Saved data entries

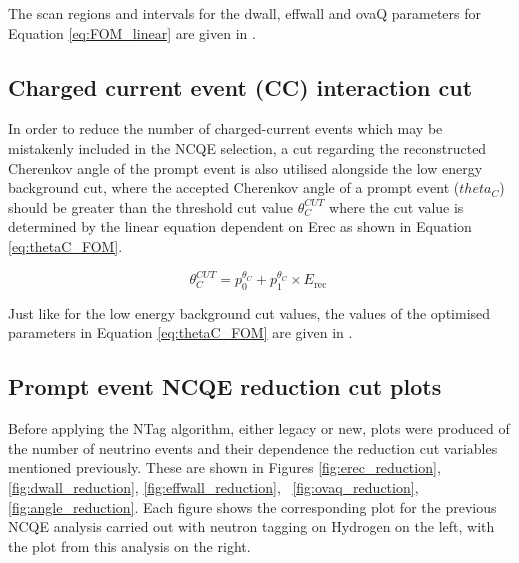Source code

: The scan regions and intervals for the dwall, effwall and ovaQ parameters for Equation \ref{eq:FOM_linear} are given in \cite{Abe_2019}. 

\subsection{Charged current event (CC) interaction cut}

In order to reduce the number of charged-current events which may be mistakenly included in the NCQE selection, a cut regarding the reconstructed Cherenkov angle of the prompt event  is also utilised alongside the low energy background cut, where the accepted Cherenkov angle of a prompt event ($theta_{C}$) should be greater than the threshold cut value $\theta_{C}^{CUT}$ where the cut value is determined by the linear equation dependent on Erec as shown in Equation \ref{eq:thetaC_FOM}.

\begin{equation}
    \theta_{C}^{C U T}=p_{0}^{\theta_{C}}+p_{1}^{\theta_{C}} \times E_{\text {rec }}
    \label{eq:thetaC_FOM} 
\end{equation}

Just like for the low energy background cut values, the values of the optimised parameters in Equation \ref{eq:thetaC_FOM} are given in \cite{Abe_2019}.


\subsection{Prompt event NCQE reduction cut plots}

Before applying the NTag algorithm, either legacy or new, plots were produced of the number of neutrino events and their dependence the reduction cut variables mentioned previously. These are shown in Figures \ref{fig:erec_reduction}, \ref{fig:dwall_reduction}, \ref{fig:effwall_reduction}, \ \ref{fig:ovaq_reduction}, \ref{fig:angle_reduction}. Each figure shows the corresponding plot for the previous NCQE analysis carried out with neutron tagging on Hydrogen on the left, with the plot from this analysis on the right.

Task instructions: Where a line of the entries contains "number", report that line.

Solution:
In order to reduce the number of charged-current events which may be mistakenly included in the NCQE selection, a cut regarding the reconstructed Cherenkov angle of the prompt event  is also utilised alongside the low energy background cut, where the accepted Cherenkov angle of a prompt event ($theta_{C}$) should be greater than the threshold cut value $\theta_{C}^{CUT}$ where the cut value is determined by the linear equation dependent on Erec as shown in Equation \ref{eq:thetaC_FOM}.
Before applying the NTag algorithm, either legacy or new, plots were produced of the number of neutrino events and their dependence the reduction cut variables mentioned previously. These are shown in Figures \ref{fig:erec_reduction}, \ref{fig:dwall_reduction}, \ref{fig:effwall_reduction}, \ \ref{fig:ovaq_reduction}, \ref{fig:angle_reduction}. Each figure shows the corresponding plot for the previous NCQE analysis carried out with neutron tagging on Hydrogen on the left, with the plot from this analysis on the right.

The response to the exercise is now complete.